The London, Ont. physician printed out the list of 172 eligible patients and just started dialling. His work contains lessons for Canada’s wider vaccine effort.
It was mid-afternoon on March 1 when the Middlesex-London Health Unit announced it was expanding eligibility for COVID-19 vaccines to those in the community aged 80 and older.
Mario Elia, a family physician in London, heard the news almost immediately, and his office used its email blast system to send an alert to every patient in their practice, hoping to spread the word as quickly and widely as possible. Elia estimates that 70 per cent of his patients are on the email list, but those over 80 are less likely to be in that group. Time was of the essence: vaccination appointments would start booking through a website and phone number at 7 a.m. the following day.
Elia ran a quick search on his patient database to find those in the eligible age group: 172 people. Then he printed out the list and just started dialling. “I’m perhaps too impulsive by nature, so I ran the list and started calling patients before I did the mental calculation of how long this would take me,” he says. “I have a very understanding wife who agreed to look after our daughter for the afternoon while I made all these phone calls.”
He did them all himself rather than divvying them up among his office staff, because Elia figured they were busy enough and dumping hours of phone calls on them was unfair. But the other part of the reasoning is the deep repository of information a family physician builds up over time. Elia started practising in 2012, taking over from his own family doctor; he knew which of his patients could manage the information themselves, which ones would need extra help and which friend or family member to call.
“For my patient who’s 88 with dementia, I’m not calling her to have her set up her appointment, because she’s not going to know who I am,” he says. “Or she may, and she’ll hang up the phone and forget what I told her. I know to call her friend who brings her to all her appointments and her friend will be the one to help her navigate that.”
Elia found an enthusiastic audience for his vaccination news bulletin. “It’s not been the best quality of life for them the last year, not seeing grandkids, being confined to their homes,” he says. “So obviously the prospect of this was quite exciting for a lot of them.”
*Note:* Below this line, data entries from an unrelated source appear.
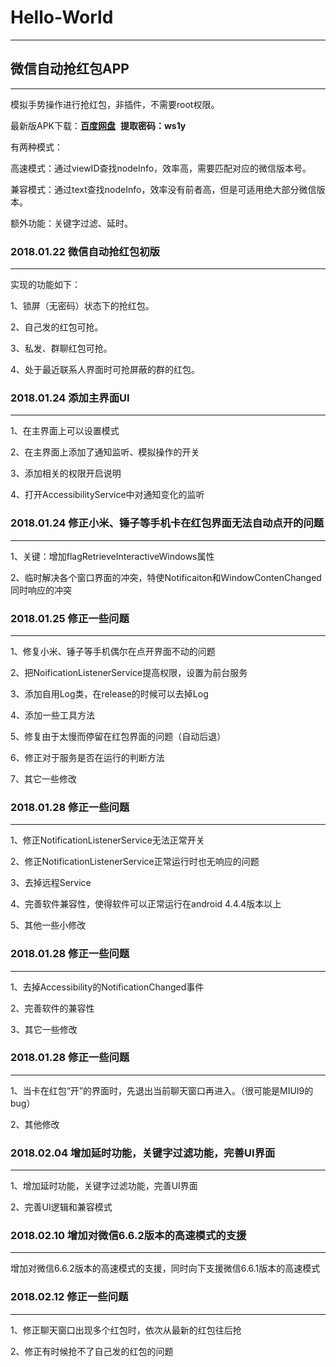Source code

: # Hello-World
------

## 微信自动抢红包APP
------


模拟手势操作进行抢红包，非插件，不需要root权限。

最新版APK下载：[**百度网盘**](https://pan.baidu.com/s/1eTHtRRc "HelloWorld_V1.2.apk")  **提取密码：ws1y**


有两种模式：

高速模式：通过viewID查找nodeInfo，效率高，需要匹配对应的微信版本号。

兼容模式：通过text查找nodeInfo，效率没有前者高，但是可适用绝大部分微信版本。

额外功能：关键字过滤、延时。


### 2018.01.22    微信自动抢红包初版
------
实现的功能如下：

1、锁屏（无密码）状态下的抢红包。

2、自己发的红包可抢。

3、私发、群聊红包可抢。

4、处于最近联系人界面时可抢屏蔽的群的红包。


### 2018.01.24    添加主界面UI
------
1、在主界面上可以设置模式

2、在主界面上添加了通知监听、模拟操作的开关

3、添加相关的权限开启说明

4、打开AccessibilityService中对通知变化的监听


### 2018.01.24    修正小米、锤子等手机卡在红包界面无法自动点开的问题
------
1、关键：增加flagRetrieveInteractiveWindows属性

2、临时解决各个窗口界面的冲突，特使Notificaiton和WindowContenChanged同时响应的冲突


### 2018.01.25    修正一些问题
------
1、修复小米、锤子等手机偶尔在点开界面不动的问题

2、把NoificationListenerService提高权限，设置为前台服务

3、添加自用Log类，在release的时候可以去掉Log

4、添加一些工具方法

5、修复由于太慢而停留在红包界面的问题（自动后退）

6、修正对于服务是否在运行的判断方法

7、其它一些修改


### 2018.01.28    修正一些问题
------
1、修正NotificationListenerService无法正常开关

2、修正NotificationListenerService正常运行时也无响应的问题

3、去掉远程Service

4、完善软件兼容性，使得软件可以正常运行在android 4.4.4版本以上

5、其他一些小修改


### 2018.01.28    修正一些问题
------
1、去掉Accessibility的NotificationChanged事件

2、完善软件的兼容性

3、其它一些修改


### 2018.01.28    修正一些问题
------
1、当卡在红包“开”的界面时，先退出当前聊天窗口再进入。（很可能是MIUI9的bug）

2、其他修改


### 2018.02.04    增加延时功能，关键字过滤功能，完善UI界面
------
1、增加延时功能，关键字过滤功能，完善UI界面

2、完善UI逻辑和兼容模式


### 2018.02.10    增加对微信6.6.2版本的高速模式的支援
------
增加对微信6.6.2版本的高速模式的支援，同时向下支援微信6.6.1版本的高速模式


### 2018.02.12    修正一些问题
------
1、修正聊天窗口出现多个红包时，依次从最新的红包往后抢

2、修正有时候抢不了自己发的红包的问题

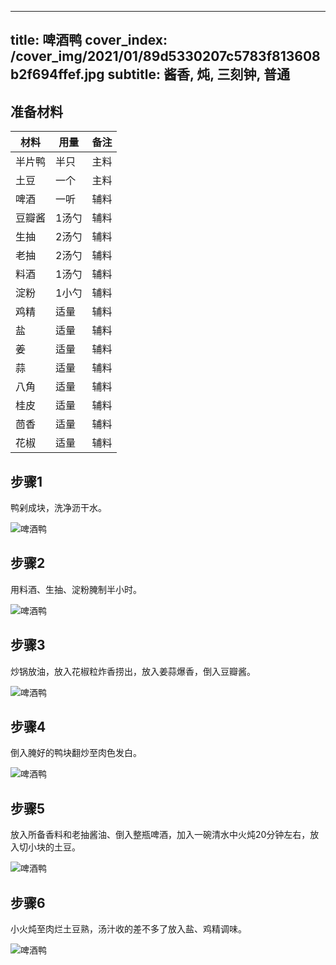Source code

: 
---
title: 啤酒鸭
cover_index: /cover_img/2021/01/89d5330207c5783f813608b2f694ffef.jpg
subtitle: 酱香, 炖, 三刻钟, 普通
---

## 准备材料

| 材料     | 用量 | 备注|
| ------- | ----- | --- |
| 半片鸭 | 半只| 主料 |
| 土豆 | 一个| 主料 |
| 啤酒 | 一听| 辅料 |
| 豆瓣酱 | 1汤勺| 辅料 |
| 生抽 | 2汤勺| 辅料 |
| 老抽 | 2汤勺| 辅料 |
| 料酒 | 1汤勺| 辅料 |
| 淀粉 | 1小勺| 辅料 |
| 鸡精 | 适量| 辅料 |
| 盐 | 适量| 辅料 |
| 姜 | 适量| 辅料 |
| 蒜 | 适量| 辅料 |
| 八角 | 适量| 辅料 |
| 桂皮 | 适量| 辅料 |
| 茴香 | 适量| 辅料 |
| 花椒 | 适量| 辅料 |

## 步骤1

鸭剁成块，洗净沥干水。

![啤酒鸭](https://i8.meishichina.com/attachment/recipe/201010/201010181655013.jpg?x-oss-process=style/p320) 

## 步骤2

用料酒、生抽、淀粉腌制半小时。

![啤酒鸭](https://i8.meishichina.com/attachment/recipe/201010/201010181655120.jpg?x-oss-process=style/p320) 

## 步骤3

炒锅放油，放入花椒粒炸香捞出，放入姜蒜爆香，倒入豆瓣酱。

![啤酒鸭](https://i8.meishichina.com/attachment/recipe/201010/201010181655304.jpg?x-oss-process=style/p320) 

## 步骤4

倒入腌好的鸭块翻炒至肉色发白。

![啤酒鸭](https://i8.meishichina.com/attachment/recipe/201010/201010181655575.jpg?x-oss-process=style/p320) 

## 步骤5

放入所备香料和老抽酱油、倒入整瓶啤酒，加入一碗清水中火炖20分钟左右，放入切小块的土豆。

![啤酒鸭](https://i8.meishichina.com/attachment/recipe/201010/201010181656243.jpg?x-oss-process=style/p320) 

## 步骤6

小火炖至肉烂土豆熟，汤汁收的差不多了放入盐、鸡精调味。

![啤酒鸭](https://i8.meishichina.com/attachment/recipe/201010/201010181656392.jpg?x-oss-process=style/p320) 

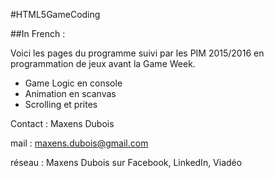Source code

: #HTML5GameCoding

##In French :

Voici les pages du programme suivi par les PIM 2015/2016 en programmation de jeux avant la Game Week.

- Game Logic en console
- Animation en scanvas
- Scrolling et prites


Contact 	: Maxens Dubois

mail      : maxens.dubois@gmail.com

réseau		: Maxens Dubois sur Facebook, LinkedIn, Viadéo
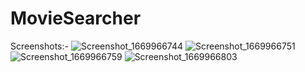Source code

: # MovieSearcher

Screenshots:- 
![Screenshot_1669966744](https://user-images.githubusercontent.com/31884259/205241100-806090ff-d3e6-45b2-a919-b8e233824a25.png)
![Screenshot_1669966751](https://user-images.githubusercontent.com/31884259/205241105-c73302cd-01e6-4db1-9e91-c406c6cc4dfa.png)
![Screenshot_1669966759](https://user-images.githubusercontent.com/31884259/205241107-9e5da958-d8e3-4f08-8d24-69c90c802b84.png)
![Screenshot_1669966803](https://user-images.githubusercontent.com/31884259/205241108-8230f7da-ce2e-49df-9dbe-f2e51eb4f164.png)
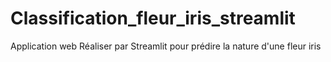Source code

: # Classification_fleur_iris_streamlit
Application web Réaliser par Streamlit pour prédire la nature d'une fleur iris
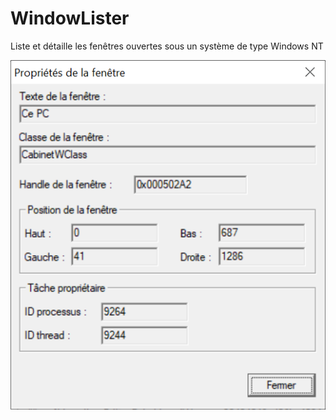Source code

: # WindowLister

Liste et détaille les fenêtres ouvertes sous un système de type Windows NT

![Exemple IU programme](ExempleProps.png "Exemple de propriétés d'une fenêtre")

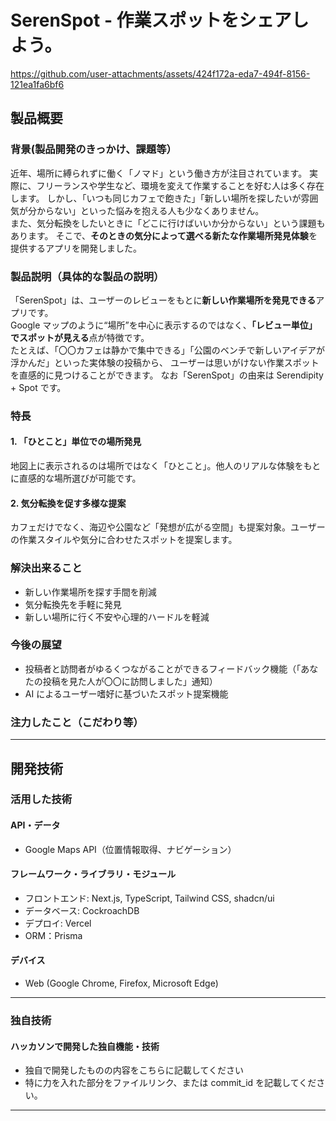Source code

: # SerenSpot - 作業スポットをシェアしよう。

https://github.com/user-attachments/assets/424f172a-eda7-494f-8156-121ea1fa6bf6

## 製品概要

### 背景(製品開発のきっかけ、課題等）

近年、場所に縛られずに働く「ノマド」という働き方が注目されています。
実際に、フリーランスや学生など、環境を変えて作業することを好む人は多く存在します。
しかし、「いつも同じカフェで飽きた」「新しい場所を探したいが雰囲気が分からない」といった悩みを抱える人も少なくありません。  
また、気分転換をしたいときに「どこに行けばいいか分からない」という課題もあります。
そこで、**そのときの気分によって選べる新たな作業場所発見体験**を提供するアプリを開発しました。

### 製品説明（具体的な製品の説明）

「SerenSpot」は、ユーザーのレビューをもとに**新しい作業場所を発見できる**アプリです。  
Google マップのように“場所”を中心に表示するのではなく、**「レビュー単位」でスポットが見える**点が特徴です。  
たとえば、「〇〇カフェは静かで集中できる」「公園のベンチで新しいアイデアが浮かんだ」といった実体験の投稿から、 ユーザーは思いがけない作業スポットを直感的に見つけることができます。
なお「SerenSpot」の由来は Serendipity + Spot です。

### 特長

#### 1. 「ひとこと」単位での場所発見

地図上に表示されるのは場所ではなく「ひとこと」。他人のリアルな体験をもとに直感的な場所選びが可能です。

#### 2. 気分転換を促す多様な提案

カフェだけでなく、海辺や公園など「発想が広がる空間」も提案対象。ユーザーの作業スタイルや気分に合わせたスポットを提案します。

### 解決出来ること

- 新しい作業場所を探す手間を削減
- 気分転換先を手軽に発見
- 新しい場所に行く不安や心理的ハードルを軽減

### 今後の展望

- 投稿者と訪問者がゆるくつながることができるフィードバック機能（「あなたの投稿を見た人が〇〇に訪問しました」通知）
- AI によるユーザー嗜好に基づいたスポット提案機能

### 注力したこと（こだわり等）

<!-- - レビューを「体験の記録」として活かし、感情や雰囲気まで伝わるデザインにした。 -->
<!-- - 一人でも安心して利用できる、温かみのある UI 設計を重視。 -->

---

## 開発技術

### 活用した技術

#### API・データ

- Google Maps API（位置情報取得、ナビゲーション）

#### フレームワーク・ライブラリ・モジュール

- フロントエンド: Next.js, TypeScript, Tailwind CSS, shadcn/ui
- データベース: CockroachDB
- デプロイ: Vercel
- ORM：Prisma

#### デバイス

- Web (Google Chrome, Firefox, Microsoft Edge)

---

### 独自技術

#### ハッカソンで開発した独自機能・技術

- 独自で開発したものの内容をこちらに記載してください
- 特に力を入れた部分をファイルリンク、または commit_id を記載してください。

---
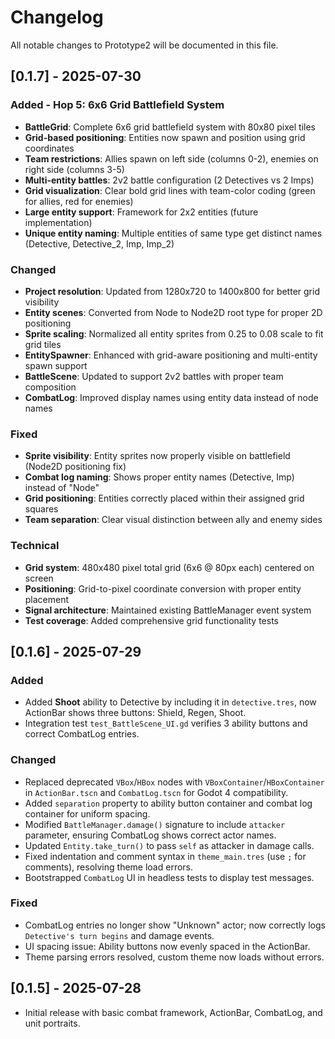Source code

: # Changelog

All notable changes to Prototype2 will be documented in this file.

## [0.1.7] - 2025-07-30
### Added - Hop 5: 6x6 Grid Battlefield System
- **BattleGrid**: Complete 6x6 grid battlefield system with 80x80 pixel tiles
- **Grid-based positioning**: Entities now spawn and position using grid coordinates
- **Team restrictions**: Allies spawn on left side (columns 0-2), enemies on right side (columns 3-5)
- **Multi-entity battles**: 2v2 battle configuration (2 Detectives vs 2 Imps)
- **Grid visualization**: Clear bold grid lines with team-color coding (green for allies, red for enemies)
- **Large entity support**: Framework for 2x2 entities (future implementation)
- **Unique entity naming**: Multiple entities of same type get distinct names (Detective, Detective_2, Imp, Imp_2)

### Changed
- **Project resolution**: Updated from 1280x720 to 1400x800 for better grid visibility
- **Entity scenes**: Converted from Node to Node2D root type for proper 2D positioning
- **Sprite scaling**: Normalized all entity sprites from 0.25 to 0.08 scale to fit grid tiles
- **EntitySpawner**: Enhanced with grid-aware positioning and multi-entity spawn support
- **BattleScene**: Updated to support 2v2 battles with proper team composition
- **CombatLog**: Improved display names using entity data instead of node names

### Fixed
- **Sprite visibility**: Entity sprites now properly visible on battlefield (Node2D positioning fix)
- **Combat log naming**: Shows proper entity names (Detective, Imp) instead of "Node"
- **Grid positioning**: Entities correctly placed within their assigned grid squares
- **Team separation**: Clear visual distinction between ally and enemy sides

### Technical
- **Grid system**: 480x480 pixel total grid (6x6 @ 80px each) centered on screen
- **Positioning**: Grid-to-pixel coordinate conversion with proper entity placement
- **Signal architecture**: Maintained existing BattleManager event system
- **Test coverage**: Added comprehensive grid functionality tests

## [0.1.6] - 2025-07-29
### Added
- Added **Shoot** ability to Detective by including it in `detective.tres`, now ActionBar shows three buttons: Shield, Regen, Shoot.
- Integration test `test_BattleScene_UI.gd` verifies 3 ability buttons and correct CombatLog entries.

### Changed
- Replaced deprecated `VBox`/`HBox` nodes with `VBoxContainer`/`HBoxContainer` in `ActionBar.tscn` and `CombatLog.tscn` for Godot 4 compatibility.
- Added `separation` property to ability button container and combat log container for uniform spacing.
- Modified `BattleManager.damage()` signature to include `attacker` parameter, ensuring CombatLog shows correct actor names.
- Updated `Entity.take_turn()` to pass `self` as attacker in damage calls.
- Fixed indentation and comment syntax in `theme_main.tres` (use `;` for comments), resolving theme load errors.
- Bootstrapped `CombatLog` UI in headless tests to display test messages.

### Fixed
- CombatLog entries no longer show "Unknown" actor; now correctly logs `Detective's turn begins` and damage events.
- UI spacing issue: Ability buttons now evenly spaced in the ActionBar.
- Theme parsing errors resolved, custom theme now loads without errors.

## [0.1.5] - 2025-07-28
- Initial release with basic combat framework, ActionBar, CombatLog, and unit portraits.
He’d worried that he might be drawn into addressing medical concerns his patients had been “collecting,” once the opportunity of having the doctor on the phone presented itself, but the conversations were quick and pleasant. Elia finally finished his calls that night shortly before 10 p.m., ultimately reaching 149 of his octogenarian-and-ups. By that point, a small handful had seen the information on the evening news and managed to write down the details. About half had seen the office email blast; the rest heard it from him for the first time.
There was one other trend, too: vaccine hesitancy was “virtually non-existent in this demographic,” as Elia tweeted in a brief play-by-play of his stint as a one-man call centre.
In the end, he was glad for his impulsiveness. “A hundred percent I thought it was the right thing to do, absolutely,” he chuckles. “No regrets.”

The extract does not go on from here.